3.2 Demokratische Elemente in der katholischen Kirche
Zwar ist die römisch-katholische Kirche kein demokratisches System im politischen Sinne. Dennoch lassen sich demokratische Elemente finden, insbesondere dort, wo Partizipation, Deliberation und Repräsentation Raum gewinnen. Dazu gehören:
– Diözesan- und Pastoralräte: Gremien aus Klerikern und Laien, die das kirchliche Leben mitgestalten.
– Bischofssynoden: Versammlungen von Bischöfen, die gemeinsam mit dem Papst beraten.
– Ordensversammlungen: Viele Orden kennen demokratische Entscheidungsstrukturen.
– Wahlen: Bischöfe und Päpste werden in bestimmten Kontexten gewählt (z. B. im Konklave durch das Kardinalskollegium).
Franziskus fordert keine Transformation der Kirche in ein demokratisches Parlament, aber er betont, dass der Heilige Geist auch durch kollektive Prozesse wirkt – und dass Autorität nur dann glaubwürdig ist, wenn sie sich mit der Stimme des Volkes Gottes verbindet.
Synodalität als kulturelle und spirituelle Herausforderung
Synodalität ist nicht konfliktfrei. Franziskus ist sich bewusst, dass der Prozess mühsam, voller Spannungen und innerkirchlicher Widerstände ist. Dennoch bleibt er überzeugt, dass es kein Zurück gibt. Die Kirche müsse lernen, zu debattieren, ohne sich zu spalten. Uneinigkeit sei kein Skandal, sondern Teil eines lebendigen Prozesses. Synodalität bedeutet also nicht Harmonie auf Knopfdruck, sondern das theologisch anspruchsvolle Aushalten von Differenz im Vertrauen auf den Geist Gottes.

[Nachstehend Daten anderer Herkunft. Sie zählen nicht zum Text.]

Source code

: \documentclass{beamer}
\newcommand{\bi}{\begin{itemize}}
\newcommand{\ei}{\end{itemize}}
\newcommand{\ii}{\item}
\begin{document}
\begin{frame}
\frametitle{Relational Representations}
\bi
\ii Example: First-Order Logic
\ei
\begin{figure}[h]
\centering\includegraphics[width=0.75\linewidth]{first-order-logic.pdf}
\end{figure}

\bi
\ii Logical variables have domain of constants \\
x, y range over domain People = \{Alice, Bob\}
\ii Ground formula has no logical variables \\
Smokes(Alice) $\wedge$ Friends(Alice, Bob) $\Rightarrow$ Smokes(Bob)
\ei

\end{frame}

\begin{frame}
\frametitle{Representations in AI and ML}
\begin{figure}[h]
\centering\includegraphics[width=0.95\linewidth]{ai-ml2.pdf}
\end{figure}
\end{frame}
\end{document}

Diese Haltung hat auch Auswirkungen auf die Kirchenleitung selbst. Papst Franziskus hat immer wieder betont, dass die Kurie, die Bischofskonferenzen und die Leitungsgremien reformiert werden müssen – nicht nur strukturell, sondern geistlich. Leitungsverantwortung sei kein Privileg, sondern ein Dienst. Und dieser Dienst könne nur glaubwürdig sein, wenn er transparent, rechenschaftspflichtig und in Beziehung zum Volk Gottes steht.
Synodalität ist das zentrale Reformprojekt des Pontifikats von Papst Franziskus – nicht als Strukturreform allein, sondern als Ausdruck einer neuen geistlichen Haltung. Sie steht für eine Kirche, die nicht von oben herab diktiert, sondern gemeinsam unterwegs ist. Sie ist Ausdruck eines Glaubens, der sich in Beziehung vollzieht – zum Wort Gottes, zueinander, zur Welt. In der Theologie von Franziskus ist Synodalität keine Option unter vielen, sondern der Weg der Kirche schlechthin. Es ist ein Weg, der Offenheit verlangt, Demut, geistliche Tiefe – und die Bereitschaft, neu zu lernen, was es heißt, Kirche zu sein.